Lab — DNA Design

Tip

This lab focuses on designing, ordering, and assembling DNA constructs that support your final project goals. Document Benchling files, provide FASTA sequences, and outline a precise cloning & validation plan.

DNA design & circuits collage

1) DNA Design

1.1 Benchling Documentation

  • Workspace reference — include links or screenshots of your Benchling workspace.
  • Plasmid maps & features — promoters, CDS, antibiotic markers, restriction sites.
  • Rationale — explain element choices (host compatibility, reporter/assay match).

1.2 FASTA Files

  • Submission‑ready sequences for each designed construct.
  • Verify correctness via in‑silico digest or alignment.

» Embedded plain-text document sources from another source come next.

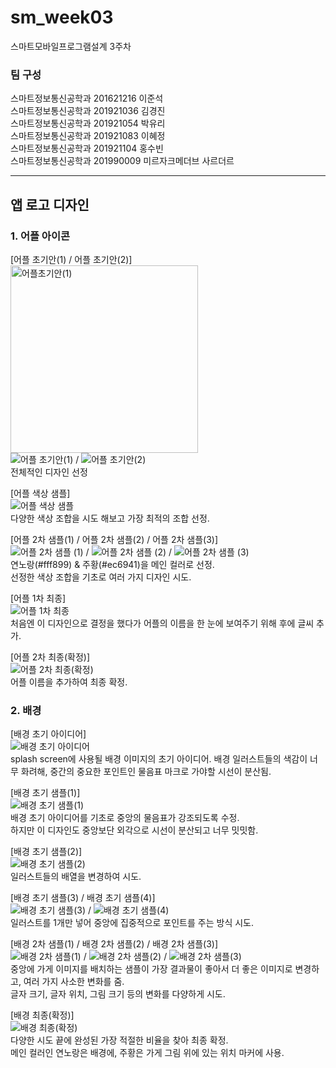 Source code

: # sm_week03
스마트모바일프로그램설계 3주차   

### 팀 구성   
스마트정보통신공학과 201621216 이준석   
스마트정보통신공학과 201921036 김경진   
스마트정보통신공학과 201921054 박유리   
스마트정보통신공학과 201921083 이혜정   
스마트정보통신공학과 201921104 홍수빈    
스마트정보통신공학과 201990009 미르자크메더브 사르더르    
   ***   

## 앱 로고 디자인   

### 1. 어플 아이콘   
[어플 초기안(1) / 어플 초기안(2)]   
<img src="C:\Users\김경진\Desktop\스마트모바일프로그램 설계\03주차\팀플 디자인\어플 1차 최종.png" width="300px" height="300px" title="px(픽셀) 크기 설정" alt="어플초기안(1)"></img>   
![어플 초기안(1)](https://user-images.githubusercontent.com/57963888/111954770-efebe180-8b2b-11eb-9171-668e01c5c08c.png) / ![어플 초기안(2)](https://user-images.githubusercontent.com/57963888/111954829-02661b00-8b2c-11eb-94b1-e37de52955a9.png)   
전체적인 디자인 선정   

[어플 색상 샘플]   
![어플 색상 샘플](https://user-images.githubusercontent.com/57963888/111955088-64268500-8b2c-11eb-8ef8-4170db3ed9dc.png)   
다양한 색상 조합을 시도 해보고 가장 최적의 조합 선정.   

[어플 2차 샘플(1) / 어플 2차 샘플(2) / 어플 2차 샘플(3)]   
![어플 2차 샘플 (1)](https://user-images.githubusercontent.com/57963888/111954959-39d4c780-8b2c-11eb-8575-862bfad04847.png) / ![어플 2차 샘플 (2)](https://user-images.githubusercontent.com/57963888/111955004-46592000-8b2c-11eb-8bc5-10aed4114243.png) / ![어플 2차 샘플 (3)](https://user-images.githubusercontent.com/57963888/111955037-507b1e80-8b2c-11eb-885e-3ef4814d27ba.png)   
연노랑(#fff899) & 주황(#ec6941)을 메인 컬러로 선정.   
선정한 색상 조합을 기초로 여러 가지 디자인 시도.   

[어플 1차 최종]   
![어플 1차 최종](https://user-images.githubusercontent.com/57963888/111955137-76082800-8b2c-11eb-9d65-c4ab0ef01f0b.png)   
처음엔 이 디자인으로 결정을 했다가 어플의 이름을 한 눈에 보여주기 위해 후에 글씨 추가.   

[어플 2차 최종(확정)]   
![어플 2차 최종(확정)](https://user-images.githubusercontent.com/57963888/111955174-828c8080-8b2c-11eb-8418-604e9d7d4624.png)   
어플 이름을 추가하여 최종 확정.   


### 2. 배경   
[배경 초기 아이디어]   
![배경 초기 아이디어](https://user-images.githubusercontent.com/57963888/111955223-9506ba00-8b2c-11eb-8a0d-a413c5bda631.png)   
splash screen에 사용될 배경 이미지의 초기 아이디어. 배경 일러스트들의 색감이 너무 화려해, 중간의 중요한 포인트인 물음표 마크로 가야할 시선이 분산됨.   
 
[배경 초기 샘플(1)]   
![배경 초기 샘플(1)](https://user-images.githubusercontent.com/57963888/111955262-a18b1280-8b2c-11eb-9c71-31a3c7a6d995.png)   
배경 초기 아이디어를 기초로 중앙의 물음표가 강조되도록 수정.   
하지만 이 디자인도 중앙보단 외각으로 시선이 분산되고 너무 밋밋함.   

[배경 초기 샘플(2)]   
![배경 초기 샘플(2)](https://user-images.githubusercontent.com/57963888/111955315-ae0f6b00-8b2c-11eb-8144-8fe298c0b5b0.png)   
일러스트들의 배열을 변경하여 시도.   

[배경 초기 샘플(3) / 배경 초기 샘플(4)]   
![배경 초기 샘플(3)](https://user-images.githubusercontent.com/57963888/111955445-db5c1900-8b2c-11eb-9b37-ec7b11c069da.png) / ![배경 초기 샘플(4)](https://user-images.githubusercontent.com/57963888/111955466-e020cd00-8b2c-11eb-9deb-d020c08843a2.png)   
일러스트를 1개만 넣어 중앙에 집중적으로 포인트를 주는 방식 시도.   

[배경 2차 샘플(1) / 배경 2차 샘플(2) / 배경 2차 샘플(3)]   
![배경 2차 샘플(1)](https://user-images.githubusercontent.com/57963888/111955514-f3cc3380-8b2c-11eb-8303-f28fad40e2ec.png) / ![배경 2차 샘플(2)](https://user-images.githubusercontent.com/57963888/111955547-fe86c880-8b2c-11eb-965d-945136d65774.png) / ![배경 2차 샘플(3)](https://user-images.githubusercontent.com/57963888/111955530-f7f85100-8b2c-11eb-8d60-b49e331182ec.png)   
중앙에 가게 이미지를 배치하는 샘플이 가장 결과물이 좋아서 더 좋은 이미지로 변경하고, 여러 가지 사소한 변화를 줌.   
글자 크기, 글자 위치, 그림 크기 등의 변화를 다양하게 시도.   

[배경 최종(확정)]   
![배경 최종(확정)](https://user-images.githubusercontent.com/57963888/111955616-14948900-8b2d-11eb-8fbf-279a6663cc01.png)   
다양한 시도 끝에 완성된 가장 적절한 비율을 찾아 최종 확정.   
메인 컬러인 연노랑은 배경에, 주황은 가게 그림 위에 있는 위치 마커에 사용.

1.3 Provider Requirements (e.g., Twist)

  • Order summary — list fragments/constructs, lengths, GC content, constraints.
  • Checklist — avoid problematic repeats/hairpins; remove restricted sites; check stop codons/frames.

2) Detailed Protocol

2.1 DNA Assembly and Cloning

  1. Overview — choose Gibson, Golden Gate, or restriction‑ligation as appropriate.
  2. Linearization/fragment prep — digest or PCR; purify.
  3. Assembly reaction — follow kit‑specific conditions (e.g., Gibson 50 °C for 15–60 min; Golden Gate cyclical 37 °C/16 °C).
  4. Transformation — competent cells; plate on appropriate antibiotic.
  5. Colony screening — colony PCR or miniprep → verification.

2.2 Reagents & Materials

  • Assembly mixes (e.g., NEB Gibson/Golden Gate).
  • Competent cells (e.g., DH5α, TOP10).
  • LB‑Agar + antibiotic (Amp, Kan, etc.).
  • Primers — 20–30 bp overlaps for Gibson or type IIS flanks for Golden Gate.